Delays in notification service
Incident Report for Opsgenie
Postmortem

SUMMARY

On Sep 14, 2022, between 03:36 PM and 04:26 PM UTC, Atlassian customers using the Opsgenie product received delayed notifications for up to 50 minutes. The event was triggered by a code change that upgrades a common framework. The changes included in this framework update impacted customers in the both US and EU regions. The incident was detected  by the on-call developer and mitigated by reverting the latest changes, which put Opsgenie systems into a known good state. The total time to resolution was around 50 minutes.

IMPACT

The overall impact was between Sep 14, 2022, 03:36 PM UTC, and Sep 14, 2022, 04:26 PM UTC on Opsgenie products. The incident service disruption was limited to US and EU region customers who did not receive their notifications immediately, but instead experienced notification delays of up to 50 minutes. In total, ~132K notifications in the US region and ~23.6K notifications in the EU region were sent with delays. Only less than %0.6 of the active customers were affected.

ROOT CAUSE

The issue was caused by an Atlassian-initiated change to upgrade a common framework. While the majority of the intended changes had been tested successfully, there were some accompanying changes with the framework upgrade that caused the notification service to stop processing new notification requests.
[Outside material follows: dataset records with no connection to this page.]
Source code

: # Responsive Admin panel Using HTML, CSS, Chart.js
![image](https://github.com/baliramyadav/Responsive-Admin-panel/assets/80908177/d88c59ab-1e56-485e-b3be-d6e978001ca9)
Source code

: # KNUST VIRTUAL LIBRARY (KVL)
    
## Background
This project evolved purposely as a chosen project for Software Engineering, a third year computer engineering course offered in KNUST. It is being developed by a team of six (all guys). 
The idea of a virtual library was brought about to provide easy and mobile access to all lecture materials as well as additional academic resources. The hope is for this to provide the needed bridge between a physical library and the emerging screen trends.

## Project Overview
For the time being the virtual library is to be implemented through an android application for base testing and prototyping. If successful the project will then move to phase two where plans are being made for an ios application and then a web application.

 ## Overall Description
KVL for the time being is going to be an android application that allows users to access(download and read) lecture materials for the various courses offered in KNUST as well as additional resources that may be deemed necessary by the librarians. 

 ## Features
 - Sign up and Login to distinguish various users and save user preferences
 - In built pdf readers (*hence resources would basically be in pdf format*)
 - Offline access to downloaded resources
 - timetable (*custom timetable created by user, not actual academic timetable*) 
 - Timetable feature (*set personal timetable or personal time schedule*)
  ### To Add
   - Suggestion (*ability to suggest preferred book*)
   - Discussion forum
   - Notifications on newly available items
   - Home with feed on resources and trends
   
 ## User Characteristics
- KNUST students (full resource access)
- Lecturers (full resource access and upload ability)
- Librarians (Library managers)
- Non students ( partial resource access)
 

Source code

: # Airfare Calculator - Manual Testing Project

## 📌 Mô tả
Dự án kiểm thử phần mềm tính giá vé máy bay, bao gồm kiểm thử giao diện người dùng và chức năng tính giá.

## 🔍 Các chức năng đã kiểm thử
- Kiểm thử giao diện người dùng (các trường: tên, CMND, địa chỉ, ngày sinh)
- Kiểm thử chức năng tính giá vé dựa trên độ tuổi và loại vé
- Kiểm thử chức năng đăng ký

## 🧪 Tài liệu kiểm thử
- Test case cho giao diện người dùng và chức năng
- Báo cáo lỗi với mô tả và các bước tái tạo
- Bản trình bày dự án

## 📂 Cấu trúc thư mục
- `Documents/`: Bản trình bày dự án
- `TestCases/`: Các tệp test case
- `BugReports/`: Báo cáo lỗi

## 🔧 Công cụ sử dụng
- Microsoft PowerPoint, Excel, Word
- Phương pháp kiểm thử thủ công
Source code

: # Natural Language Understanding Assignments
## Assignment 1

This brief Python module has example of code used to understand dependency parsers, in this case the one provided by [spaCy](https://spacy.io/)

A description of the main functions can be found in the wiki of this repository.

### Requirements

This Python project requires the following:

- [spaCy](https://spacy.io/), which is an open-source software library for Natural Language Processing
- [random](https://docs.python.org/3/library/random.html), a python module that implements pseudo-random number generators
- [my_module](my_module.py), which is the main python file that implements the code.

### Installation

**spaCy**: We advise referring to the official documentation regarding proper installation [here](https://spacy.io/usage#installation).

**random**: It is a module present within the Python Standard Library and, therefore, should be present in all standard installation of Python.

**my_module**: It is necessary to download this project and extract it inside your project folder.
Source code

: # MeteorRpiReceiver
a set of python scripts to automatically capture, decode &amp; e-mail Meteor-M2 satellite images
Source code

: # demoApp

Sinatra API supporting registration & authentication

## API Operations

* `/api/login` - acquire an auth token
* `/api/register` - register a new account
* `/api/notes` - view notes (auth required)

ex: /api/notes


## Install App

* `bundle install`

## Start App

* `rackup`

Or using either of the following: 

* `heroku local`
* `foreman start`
Instead, these notifications remained in the queues until the deployment was reverted, resulting in notification delays for customers of up to 50 minutes.

REMEDIAL ACTIONS PLAN & NEXT STEPS

We know that outages impact your productivity. 

We are prioritizing the following improvement actions to avoid repeating this type of incident:

  • We are improving the testing and deployment processes we follow after framework updates.
  • We are implementing new monitoring to reduce the detection and response time even further.

We apologize to customers whose services were impacted during this incident; we are taking immediate steps to improve the platform’s performance and availability.

Thanks,

Atlassian Customer Support

Posted Sep 21, 2022 - 08:42 UTC

Resolved
This incident has been resolved.
Posted Sep 14, 2022 - 16:53 UTC
Monitoring
A fix has been implemented and we are monitoring the results.
Posted Sep 14, 2022 - 16:24 UTC
Identified
We have identified the problem and working on it. We are expecting that notification service will return normal state in a short time.
Posted Sep 14, 2022 - 16:08 UTC
Investigating
We are seeing delays with outbound notifications. We have identified the cause and are currently working on mitigation of this issue.
Posted Sep 14, 2022 - 16:00 UTC
This incident affected: EU (Email Notification Delivery, SMS Notification Delivery, Voice Notification Delivery, Mobile Notification Delivery) and US (Email Notification Delivery, SMS Notification Delivery, Voice Notification Delivery, Mobile Notification Delivery).